It’s often been said that today’s trucker is nothing like the trucker of years gone by. If a 30-year driving veteran breaks down along the side of the highway, he’s likely to get out of the truck, figure out what the problem is, fix it and be on his way without complaint. The new driver is much more likely to stay in the cab, call dispatch, wait for help to arrive and then maybe even chew out the mechanic for good measure.
Yes, that may be a broad generalization and there are exceptions. However, it’s difficult to deny there’s a different mentality amongst younger workers, and it isn’t unique to trucking. The younger generation, as a whole, is more interested in maintaining a comfortable lifestyle than in working long hours and maximizing earning potential. It used to be folks lived to work. Now they work to live.
This trend has not gone unnoticed by Mark Seymour, president of Kriska. He noted during a recent Driving for Profit seminar (hosted by KRTS Transportation Specialists, NAL Insurance and sponsored by SelecTrucks), that maximizing asset utilization has become increasingly difficult, due to the mindset of today’s driver.
“You just can’t assume anymore than when you assign a driver to a truck, that utilization will be maximized,” Seymour observed. “With no disrespect intended to people who drive trucks, the older guard lived to drive. Today’s new generation driver is lifestyle-motivated. If they worked somewhere else five days a week making $40,000 and they come here and can make $40,000 in four days, they’re not interested in making $50,000, they’re interested in that day off.”
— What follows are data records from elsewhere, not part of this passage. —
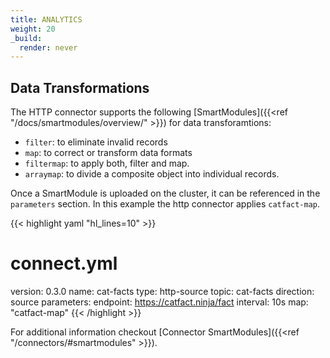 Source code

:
 ```yaml
---
title: ANALYTICS
weight: 20
_build:
  render: never
---
```


## Data Transformations

The HTTP connector supports the following [SmartModules]({{<ref "/docs/smartmodules/overview/" >}}) for data transforamtions:

- `filter`: to eliminate invalid records
- `map`: to correct or transform data formats
- `filtermap`: to apply both, filter and map.
- `arraymap`: to divide a composite object into individual records.

Once a SmartModule is uploaded on the cluster, it can be referenced in the `parameters` section. In this example the http connector applies `catfact-map`.

{{< highlight yaml "hl_lines=10" >}}
# connect.yml
version: 0.3.0
name: cat-facts
type: http-source
topic: cat-facts
direction: source
parameters:
  endpoint: https://catfact.ninja/fact
  interval: 10s
  map: "catfact-map"
{{< /highlight >}}

For additional information checkout [Connector SmartModules]({{<ref "/connectors/#smartmodules" >}}).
This was evidenced by an incentive program Kriska launched in an effort to improve its asset utilization. The company offered a penny-per-mile increase to drivers who ran 10,000 miles per month (legally, of course) rather than 9,500 miles. “It did nothing” for asset utilization, Seymour said. But it did serve as a good retention tool for the veteran drivers who took advantage of the program. Most of the younger drivers opted not to – they wanted that extra day at home.
“They decide how much money they need to make and then they work backwards,” Seymour said of the young guard. “God love’em.”
It’s an interesting quandary. With the current cost of equipment and slim margins, fleets need to keep the wheels turning as much as possible. Meanwhile, younger workers have little interest in working 14 hours a day, seven days a week. By and large, they simply don’t share the same work ethic as their seniors. I don’t know how this is going to shake out in the years to come. Trucking companies will need to find a way to balance the lifestyle requirements of the younger worker with the need to maximize productivity. Maybe Nintendo Wiis and iPods in every cab?
On another note, the above comments attributed to Mark Seymour were made, as noted, at a Driving for Profit seminar. It was the third such seminar in a four-part series held across Ontario this year. I attend a lot of these types of events, and I have to say that the Driving for Profit events are among the best in terms of value and content.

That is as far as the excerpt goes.